## What is needed:
Your answer should consist only of the lines below from the one with "sio := stringio.NewStringIO()" through the one with "- A StringIO", copied exactly.

## Data records:
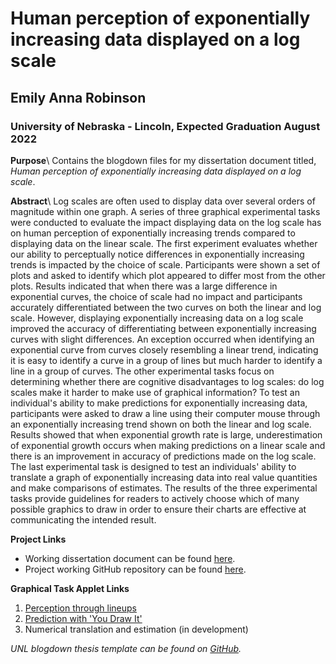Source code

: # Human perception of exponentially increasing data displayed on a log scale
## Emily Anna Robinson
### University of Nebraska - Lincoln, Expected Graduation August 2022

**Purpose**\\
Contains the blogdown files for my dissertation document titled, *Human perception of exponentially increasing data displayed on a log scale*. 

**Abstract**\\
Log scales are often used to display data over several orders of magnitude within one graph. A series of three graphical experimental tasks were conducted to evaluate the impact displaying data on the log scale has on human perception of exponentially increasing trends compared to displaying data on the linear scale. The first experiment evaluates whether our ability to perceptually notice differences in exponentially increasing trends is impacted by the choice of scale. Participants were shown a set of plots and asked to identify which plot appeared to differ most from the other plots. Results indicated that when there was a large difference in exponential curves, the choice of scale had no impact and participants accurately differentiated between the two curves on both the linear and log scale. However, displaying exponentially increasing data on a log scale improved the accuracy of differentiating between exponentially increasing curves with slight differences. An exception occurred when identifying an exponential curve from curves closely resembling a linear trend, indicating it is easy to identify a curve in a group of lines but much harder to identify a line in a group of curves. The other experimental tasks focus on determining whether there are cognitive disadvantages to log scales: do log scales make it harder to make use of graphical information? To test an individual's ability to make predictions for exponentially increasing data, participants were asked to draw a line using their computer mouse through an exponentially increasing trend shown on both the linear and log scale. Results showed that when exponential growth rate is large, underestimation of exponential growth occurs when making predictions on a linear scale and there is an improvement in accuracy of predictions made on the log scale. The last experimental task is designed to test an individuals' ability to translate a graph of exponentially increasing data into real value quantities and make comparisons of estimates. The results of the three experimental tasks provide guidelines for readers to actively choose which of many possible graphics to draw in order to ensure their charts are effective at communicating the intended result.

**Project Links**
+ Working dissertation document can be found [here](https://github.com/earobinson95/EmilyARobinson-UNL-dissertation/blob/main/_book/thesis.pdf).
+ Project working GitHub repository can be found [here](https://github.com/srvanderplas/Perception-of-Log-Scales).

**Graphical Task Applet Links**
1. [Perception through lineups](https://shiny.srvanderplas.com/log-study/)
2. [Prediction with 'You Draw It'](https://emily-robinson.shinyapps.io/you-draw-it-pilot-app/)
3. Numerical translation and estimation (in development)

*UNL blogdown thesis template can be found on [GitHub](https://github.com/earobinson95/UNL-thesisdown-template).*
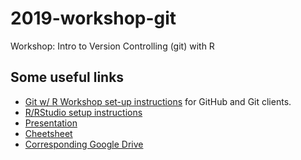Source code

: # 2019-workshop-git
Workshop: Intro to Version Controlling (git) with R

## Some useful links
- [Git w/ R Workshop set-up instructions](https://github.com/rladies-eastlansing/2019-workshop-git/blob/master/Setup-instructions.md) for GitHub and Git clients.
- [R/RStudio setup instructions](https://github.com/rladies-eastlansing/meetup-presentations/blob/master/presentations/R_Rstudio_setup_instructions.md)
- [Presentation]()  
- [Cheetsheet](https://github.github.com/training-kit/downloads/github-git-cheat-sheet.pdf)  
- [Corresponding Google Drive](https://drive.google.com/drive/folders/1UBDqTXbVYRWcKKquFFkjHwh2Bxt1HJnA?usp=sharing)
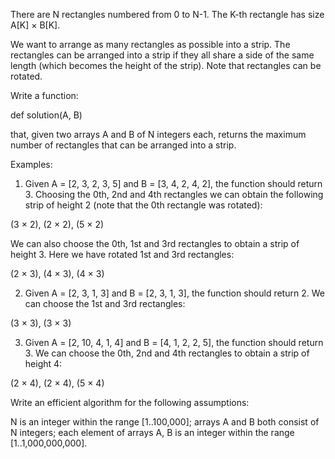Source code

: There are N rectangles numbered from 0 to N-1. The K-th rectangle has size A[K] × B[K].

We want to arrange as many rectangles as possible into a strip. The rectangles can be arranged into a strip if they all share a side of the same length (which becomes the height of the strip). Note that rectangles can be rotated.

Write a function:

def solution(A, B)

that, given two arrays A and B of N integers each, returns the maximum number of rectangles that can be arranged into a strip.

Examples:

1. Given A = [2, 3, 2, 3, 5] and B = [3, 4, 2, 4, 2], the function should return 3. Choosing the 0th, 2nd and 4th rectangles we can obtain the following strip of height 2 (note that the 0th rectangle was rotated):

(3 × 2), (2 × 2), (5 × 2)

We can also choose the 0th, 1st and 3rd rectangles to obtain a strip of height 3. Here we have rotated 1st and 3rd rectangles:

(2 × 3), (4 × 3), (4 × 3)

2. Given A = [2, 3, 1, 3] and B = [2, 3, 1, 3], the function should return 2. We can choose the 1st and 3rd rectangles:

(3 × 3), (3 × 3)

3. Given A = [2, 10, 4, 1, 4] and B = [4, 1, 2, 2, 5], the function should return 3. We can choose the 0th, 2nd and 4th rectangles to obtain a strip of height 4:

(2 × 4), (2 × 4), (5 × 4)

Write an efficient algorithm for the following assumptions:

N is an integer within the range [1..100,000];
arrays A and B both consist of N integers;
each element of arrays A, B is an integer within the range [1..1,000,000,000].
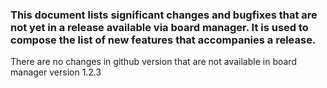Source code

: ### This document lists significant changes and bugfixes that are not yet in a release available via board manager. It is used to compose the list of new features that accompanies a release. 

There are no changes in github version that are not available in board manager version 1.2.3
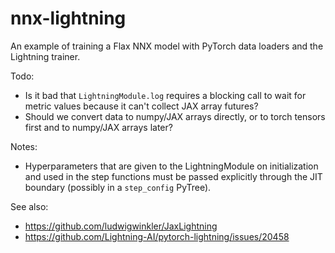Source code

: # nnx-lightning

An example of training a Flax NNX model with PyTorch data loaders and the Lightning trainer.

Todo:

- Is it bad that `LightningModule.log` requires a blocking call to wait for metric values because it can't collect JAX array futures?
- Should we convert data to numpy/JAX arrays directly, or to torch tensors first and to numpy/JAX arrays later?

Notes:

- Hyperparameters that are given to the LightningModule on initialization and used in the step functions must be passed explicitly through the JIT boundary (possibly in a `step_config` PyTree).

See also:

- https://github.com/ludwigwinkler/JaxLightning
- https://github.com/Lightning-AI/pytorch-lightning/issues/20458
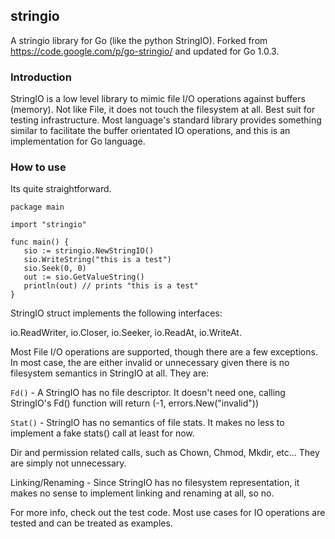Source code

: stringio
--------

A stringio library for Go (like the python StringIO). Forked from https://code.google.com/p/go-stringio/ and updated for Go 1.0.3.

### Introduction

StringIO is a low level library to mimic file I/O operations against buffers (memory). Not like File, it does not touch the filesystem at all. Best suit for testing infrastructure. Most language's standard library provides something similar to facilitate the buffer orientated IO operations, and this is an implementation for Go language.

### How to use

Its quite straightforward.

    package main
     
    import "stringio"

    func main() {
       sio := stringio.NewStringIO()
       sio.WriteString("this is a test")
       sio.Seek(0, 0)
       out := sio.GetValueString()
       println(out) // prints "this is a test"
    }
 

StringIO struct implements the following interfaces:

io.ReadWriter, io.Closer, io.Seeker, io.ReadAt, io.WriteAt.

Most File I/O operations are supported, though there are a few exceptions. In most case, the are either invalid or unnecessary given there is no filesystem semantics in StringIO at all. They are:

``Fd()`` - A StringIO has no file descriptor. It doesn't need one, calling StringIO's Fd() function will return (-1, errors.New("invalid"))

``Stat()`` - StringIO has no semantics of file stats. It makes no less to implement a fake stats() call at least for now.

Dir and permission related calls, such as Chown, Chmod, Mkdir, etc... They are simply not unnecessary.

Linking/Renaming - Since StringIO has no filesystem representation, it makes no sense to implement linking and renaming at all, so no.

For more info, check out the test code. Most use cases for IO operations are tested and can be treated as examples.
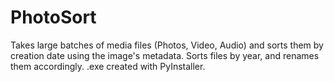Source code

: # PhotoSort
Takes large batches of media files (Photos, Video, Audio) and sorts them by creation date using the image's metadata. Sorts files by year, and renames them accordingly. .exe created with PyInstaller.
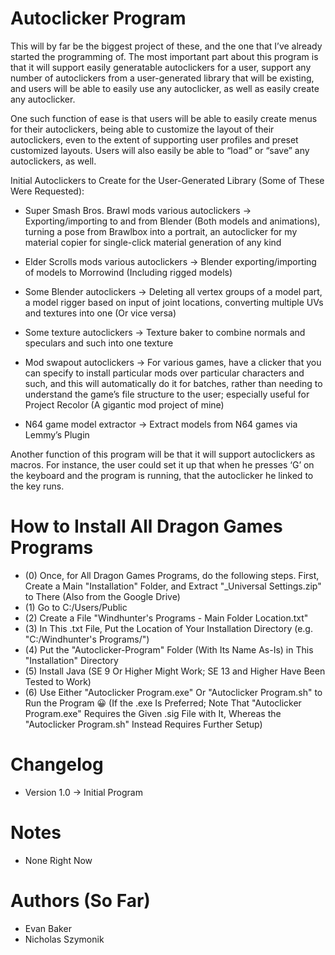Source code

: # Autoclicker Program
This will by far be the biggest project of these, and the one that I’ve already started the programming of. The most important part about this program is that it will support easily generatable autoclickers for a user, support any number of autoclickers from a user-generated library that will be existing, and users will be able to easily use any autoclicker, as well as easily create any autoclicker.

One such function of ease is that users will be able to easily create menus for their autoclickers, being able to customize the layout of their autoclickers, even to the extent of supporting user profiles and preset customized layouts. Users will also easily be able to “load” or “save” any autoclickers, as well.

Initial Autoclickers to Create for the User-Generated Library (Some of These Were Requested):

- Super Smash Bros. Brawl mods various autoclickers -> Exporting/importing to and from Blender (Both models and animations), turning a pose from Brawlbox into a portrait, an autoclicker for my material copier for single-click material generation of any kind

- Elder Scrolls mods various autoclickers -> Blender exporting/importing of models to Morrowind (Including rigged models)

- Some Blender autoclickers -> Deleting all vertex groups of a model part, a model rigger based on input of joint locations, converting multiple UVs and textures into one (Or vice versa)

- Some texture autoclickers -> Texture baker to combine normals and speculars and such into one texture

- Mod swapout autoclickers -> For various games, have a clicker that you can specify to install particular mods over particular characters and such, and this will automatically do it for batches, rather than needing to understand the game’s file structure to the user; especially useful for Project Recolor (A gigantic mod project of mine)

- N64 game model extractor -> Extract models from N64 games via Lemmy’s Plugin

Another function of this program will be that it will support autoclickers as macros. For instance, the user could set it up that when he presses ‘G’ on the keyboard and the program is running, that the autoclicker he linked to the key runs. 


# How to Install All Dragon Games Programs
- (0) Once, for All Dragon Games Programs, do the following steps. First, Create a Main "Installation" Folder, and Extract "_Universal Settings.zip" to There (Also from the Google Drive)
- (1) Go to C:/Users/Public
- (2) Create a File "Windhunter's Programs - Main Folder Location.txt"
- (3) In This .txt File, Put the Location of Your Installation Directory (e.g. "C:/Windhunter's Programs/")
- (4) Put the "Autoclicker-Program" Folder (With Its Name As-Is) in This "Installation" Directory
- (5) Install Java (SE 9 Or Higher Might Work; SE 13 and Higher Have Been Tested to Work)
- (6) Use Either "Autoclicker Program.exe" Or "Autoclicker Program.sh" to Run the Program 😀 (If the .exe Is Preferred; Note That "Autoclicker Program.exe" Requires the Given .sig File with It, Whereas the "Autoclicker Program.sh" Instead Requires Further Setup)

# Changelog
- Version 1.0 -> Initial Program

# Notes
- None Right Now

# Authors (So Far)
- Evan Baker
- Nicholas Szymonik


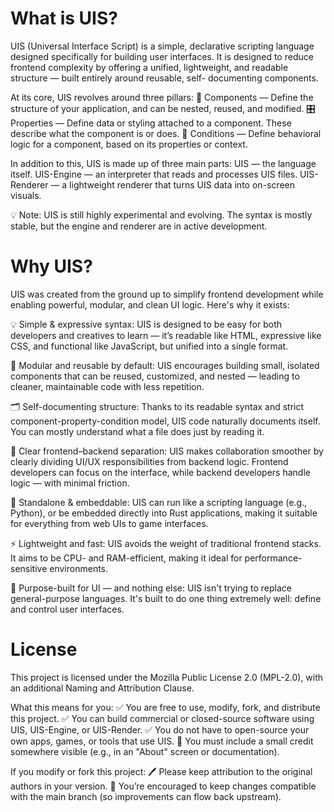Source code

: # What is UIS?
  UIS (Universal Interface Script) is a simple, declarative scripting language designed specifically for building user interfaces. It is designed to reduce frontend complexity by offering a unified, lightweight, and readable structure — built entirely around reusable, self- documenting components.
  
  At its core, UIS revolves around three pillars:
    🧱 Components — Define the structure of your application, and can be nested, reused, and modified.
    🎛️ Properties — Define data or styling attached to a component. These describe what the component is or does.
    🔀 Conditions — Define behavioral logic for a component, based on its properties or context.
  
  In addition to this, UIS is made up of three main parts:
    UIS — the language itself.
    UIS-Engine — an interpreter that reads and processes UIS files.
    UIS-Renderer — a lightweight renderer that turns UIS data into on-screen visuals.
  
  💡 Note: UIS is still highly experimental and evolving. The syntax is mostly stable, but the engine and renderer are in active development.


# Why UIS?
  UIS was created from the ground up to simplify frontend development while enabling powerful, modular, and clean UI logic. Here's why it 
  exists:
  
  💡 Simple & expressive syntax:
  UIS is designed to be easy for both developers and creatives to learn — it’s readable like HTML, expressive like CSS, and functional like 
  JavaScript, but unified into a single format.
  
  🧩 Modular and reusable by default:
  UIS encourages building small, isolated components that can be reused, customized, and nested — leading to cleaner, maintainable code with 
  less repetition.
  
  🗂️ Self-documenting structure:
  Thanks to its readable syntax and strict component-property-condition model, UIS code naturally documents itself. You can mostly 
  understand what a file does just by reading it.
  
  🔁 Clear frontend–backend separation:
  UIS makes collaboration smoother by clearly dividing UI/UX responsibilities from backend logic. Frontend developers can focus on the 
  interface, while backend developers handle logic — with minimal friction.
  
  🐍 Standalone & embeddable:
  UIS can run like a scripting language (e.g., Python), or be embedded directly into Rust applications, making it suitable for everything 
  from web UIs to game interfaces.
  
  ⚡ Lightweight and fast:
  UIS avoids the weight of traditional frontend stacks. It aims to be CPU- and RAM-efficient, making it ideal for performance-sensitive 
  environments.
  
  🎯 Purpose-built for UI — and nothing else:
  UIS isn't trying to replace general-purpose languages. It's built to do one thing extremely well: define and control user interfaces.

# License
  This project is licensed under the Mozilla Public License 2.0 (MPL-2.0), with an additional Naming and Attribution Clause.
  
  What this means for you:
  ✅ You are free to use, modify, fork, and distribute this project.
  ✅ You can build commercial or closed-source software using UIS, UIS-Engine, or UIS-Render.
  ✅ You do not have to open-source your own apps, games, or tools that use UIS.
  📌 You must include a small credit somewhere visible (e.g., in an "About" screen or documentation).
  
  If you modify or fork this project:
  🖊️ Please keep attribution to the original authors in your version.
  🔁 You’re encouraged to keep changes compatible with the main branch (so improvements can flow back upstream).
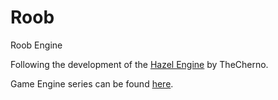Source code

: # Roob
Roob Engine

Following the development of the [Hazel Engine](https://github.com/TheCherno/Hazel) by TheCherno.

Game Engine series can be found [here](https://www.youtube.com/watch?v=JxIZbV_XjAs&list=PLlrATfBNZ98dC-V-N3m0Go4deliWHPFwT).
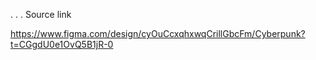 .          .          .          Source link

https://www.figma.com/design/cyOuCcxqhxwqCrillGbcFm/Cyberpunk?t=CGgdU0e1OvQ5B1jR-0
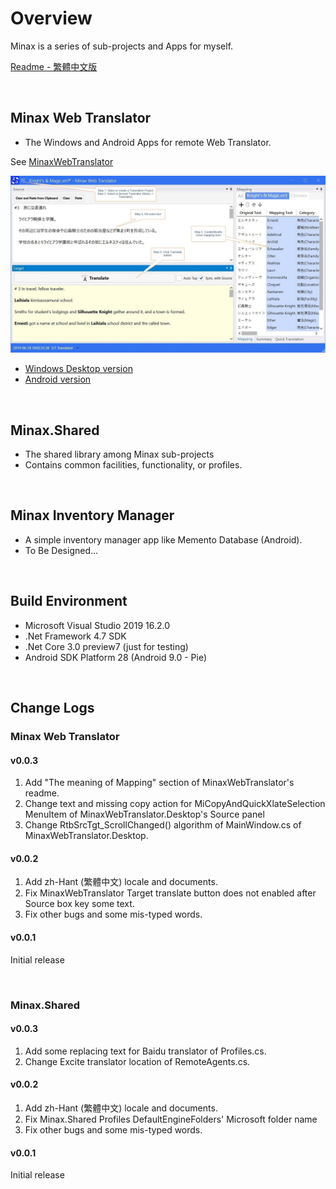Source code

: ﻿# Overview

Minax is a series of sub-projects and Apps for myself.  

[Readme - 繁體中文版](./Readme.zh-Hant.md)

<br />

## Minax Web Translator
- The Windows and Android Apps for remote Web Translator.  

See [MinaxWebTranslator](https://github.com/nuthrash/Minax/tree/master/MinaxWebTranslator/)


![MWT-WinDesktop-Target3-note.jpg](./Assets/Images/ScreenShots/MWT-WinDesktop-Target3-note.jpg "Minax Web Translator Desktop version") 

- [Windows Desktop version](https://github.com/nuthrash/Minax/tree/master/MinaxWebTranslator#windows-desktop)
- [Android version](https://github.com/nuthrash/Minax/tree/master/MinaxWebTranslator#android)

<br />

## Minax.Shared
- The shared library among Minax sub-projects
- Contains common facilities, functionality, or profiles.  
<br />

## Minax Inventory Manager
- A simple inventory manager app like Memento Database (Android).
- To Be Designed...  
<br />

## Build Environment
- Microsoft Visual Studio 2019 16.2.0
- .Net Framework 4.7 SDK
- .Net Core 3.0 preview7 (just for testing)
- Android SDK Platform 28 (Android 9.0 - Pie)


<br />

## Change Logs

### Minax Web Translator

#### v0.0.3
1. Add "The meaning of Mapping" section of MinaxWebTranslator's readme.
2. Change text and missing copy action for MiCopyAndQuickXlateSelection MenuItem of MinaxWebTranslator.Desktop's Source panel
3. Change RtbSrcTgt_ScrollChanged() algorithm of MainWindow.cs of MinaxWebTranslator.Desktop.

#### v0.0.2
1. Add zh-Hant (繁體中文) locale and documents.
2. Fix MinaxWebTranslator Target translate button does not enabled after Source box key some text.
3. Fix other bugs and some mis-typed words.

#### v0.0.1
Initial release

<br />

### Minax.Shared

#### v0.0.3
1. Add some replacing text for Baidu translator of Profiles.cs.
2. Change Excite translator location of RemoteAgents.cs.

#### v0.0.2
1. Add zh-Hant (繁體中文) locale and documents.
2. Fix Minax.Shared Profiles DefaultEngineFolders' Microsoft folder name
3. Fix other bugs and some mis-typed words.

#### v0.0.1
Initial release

## Solution to this exercise:
       sio := stringio.NewStringIO()
       sio.WriteString("this is a test")
       sio.Seek(0, 0)
       out := sio.GetValueString()
       println(out) // prints "this is a test"
    }
 

StringIO struct implements the following interfaces:

io.ReadWriter, io.Closer, io.Seeker, io.ReadAt, io.WriteAt.

Most File I/O operations are supported, though there are a few exceptions. In most case, the are either invalid or unnecessary given there is no filesystem semantics in StringIO at all. They are:

``Fd()`` - A StringIO has no file descriptor. It doesn't need one, calling StringIO's Fd() function will return (-1, errors.New("invalid"))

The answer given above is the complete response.